(Records from a collection)
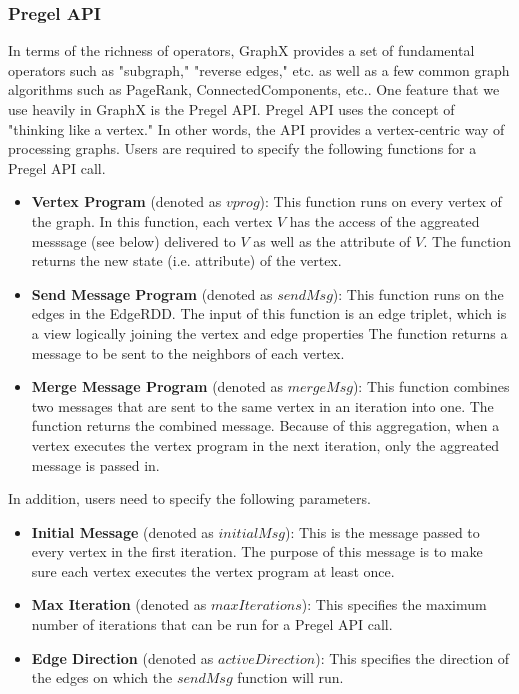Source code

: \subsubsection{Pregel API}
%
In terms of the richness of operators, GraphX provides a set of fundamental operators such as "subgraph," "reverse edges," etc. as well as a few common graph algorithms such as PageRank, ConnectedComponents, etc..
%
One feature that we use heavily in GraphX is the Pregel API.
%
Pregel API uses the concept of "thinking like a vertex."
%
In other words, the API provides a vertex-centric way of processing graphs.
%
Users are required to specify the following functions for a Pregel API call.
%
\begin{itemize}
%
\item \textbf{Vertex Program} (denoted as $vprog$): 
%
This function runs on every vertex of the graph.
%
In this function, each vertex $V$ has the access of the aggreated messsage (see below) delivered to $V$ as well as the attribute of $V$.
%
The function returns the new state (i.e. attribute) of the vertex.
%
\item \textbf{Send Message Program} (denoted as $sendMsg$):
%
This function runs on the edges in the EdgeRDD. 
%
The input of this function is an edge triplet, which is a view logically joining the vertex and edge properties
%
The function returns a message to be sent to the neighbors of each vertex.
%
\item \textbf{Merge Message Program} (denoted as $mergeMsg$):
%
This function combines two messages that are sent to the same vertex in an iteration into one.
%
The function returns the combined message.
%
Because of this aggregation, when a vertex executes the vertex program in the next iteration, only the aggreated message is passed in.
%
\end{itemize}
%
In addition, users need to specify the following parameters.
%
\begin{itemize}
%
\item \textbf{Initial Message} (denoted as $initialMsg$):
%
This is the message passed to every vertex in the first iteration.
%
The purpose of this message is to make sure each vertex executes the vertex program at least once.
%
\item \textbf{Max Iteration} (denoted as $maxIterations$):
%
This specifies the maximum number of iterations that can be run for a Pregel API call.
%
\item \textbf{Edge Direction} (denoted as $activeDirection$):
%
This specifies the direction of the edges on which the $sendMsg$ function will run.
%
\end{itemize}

--

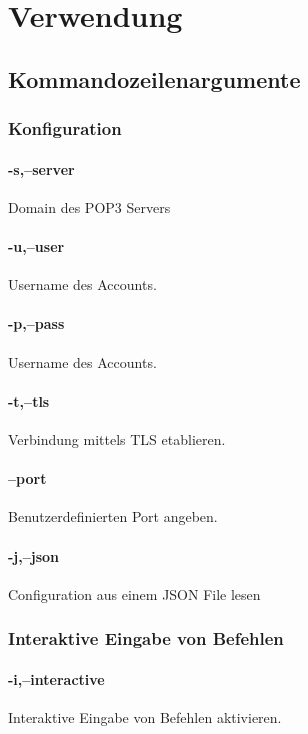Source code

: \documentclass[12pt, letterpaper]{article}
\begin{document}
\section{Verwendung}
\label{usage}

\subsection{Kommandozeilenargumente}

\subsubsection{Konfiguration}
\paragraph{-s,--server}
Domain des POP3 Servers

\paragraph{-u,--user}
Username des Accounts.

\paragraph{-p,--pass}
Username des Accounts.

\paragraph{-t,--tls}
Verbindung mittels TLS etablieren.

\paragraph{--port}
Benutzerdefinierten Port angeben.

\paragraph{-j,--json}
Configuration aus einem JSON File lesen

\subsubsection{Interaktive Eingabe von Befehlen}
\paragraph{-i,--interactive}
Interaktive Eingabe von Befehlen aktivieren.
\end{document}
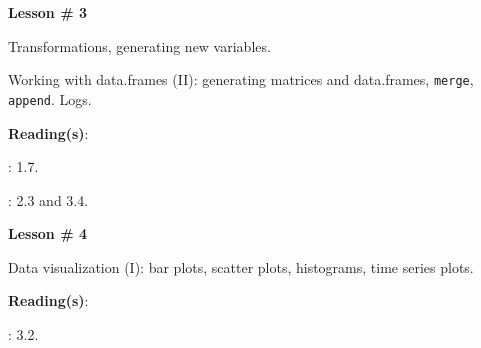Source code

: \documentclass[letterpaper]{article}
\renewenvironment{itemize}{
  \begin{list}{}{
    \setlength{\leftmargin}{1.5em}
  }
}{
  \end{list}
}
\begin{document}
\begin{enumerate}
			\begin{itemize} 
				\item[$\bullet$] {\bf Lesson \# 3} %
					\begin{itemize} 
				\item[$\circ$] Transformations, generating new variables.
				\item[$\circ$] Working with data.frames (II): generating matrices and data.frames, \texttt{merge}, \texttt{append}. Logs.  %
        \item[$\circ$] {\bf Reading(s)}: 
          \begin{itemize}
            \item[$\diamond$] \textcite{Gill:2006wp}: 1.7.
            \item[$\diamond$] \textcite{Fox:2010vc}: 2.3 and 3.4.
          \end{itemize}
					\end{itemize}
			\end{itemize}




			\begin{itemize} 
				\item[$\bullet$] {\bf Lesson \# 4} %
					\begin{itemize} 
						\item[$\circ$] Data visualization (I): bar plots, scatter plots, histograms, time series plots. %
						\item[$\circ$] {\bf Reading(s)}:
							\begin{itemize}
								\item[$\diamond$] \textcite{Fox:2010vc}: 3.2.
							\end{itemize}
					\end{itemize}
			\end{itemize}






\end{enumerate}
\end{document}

DIRECTIONS FOR THIS TASK: Retrieve every line above holding the word "runs".

EXERCISE ANSWER:
This function runs on every vertex of the graph.
This function runs on the edges in the EdgeRDD. 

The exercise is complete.